↓↓↓
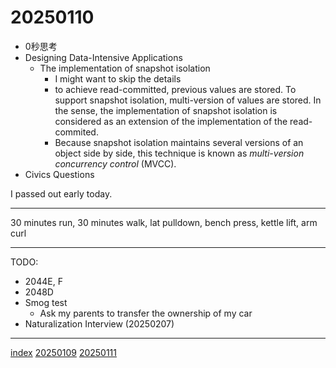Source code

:<head><meta name="viewport" content="width=device-width, initial-scale=1.0, user-scalable=yes" /><meta charset="UTF-8"></head>

# 20250110

- 0秒思考
- Designing Data-Intensive Applications
	- The implementation of snapshot isolation
		- I might want to skip the details
		- to achieve read-committed, previous values are stored. To support snapshot isolation, multi-version of values are stored. In the sense, the implementation of snapshot isolation is considered as an extension of the implementation of the read-commited.
		- Because snapshot isolation maintains several versions of an object side by side, this technique is known as *multi-version concurrency control* (MVCC).
- Civics Questions

I passed out early today.

---

30 minutes run, 30 minutes walk, lat pulldown, bench press, kettle lift, arm curl

---

TODO:

- 2044E, F
- 2048D
- Smog test
	- Ask my parents to transfer the ownership of my car
- Naturalization Interview (20250207)

---

[index](../../index.html)
[20250109](20250109.html)
[20250111](20250111.html)
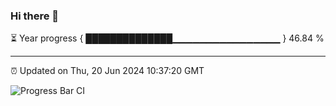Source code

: ### Hi there 👋

⏳ Year progress { ██████████████▁▁▁▁▁▁▁▁▁▁▁▁▁▁▁▁ } 46.84 %

---

⏰ Updated on Thu, 20 Jun 2024 10:37:20 GMT

![Progress Bar CI](https://github.com/IshwaranRudhara/GIT-ACTION/workflows/Progress%20Bar%20CI/badge.svg)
↑↑↑
■ TASK TO CARRY OUT
Isolate each line of the listing above that includes "version". Copy it.

■ SOLUTION TO THIS PROBLEM
		- to achieve read-committed, previous values are stored. To support snapshot isolation, multi-version of values are stored. In the sense, the implementation of snapshot isolation is considered as an extension of the implementation of the read-commited.
		- Because snapshot isolation maintains several versions of an object side by side, this technique is known as *multi-version concurrency control* (MVCC).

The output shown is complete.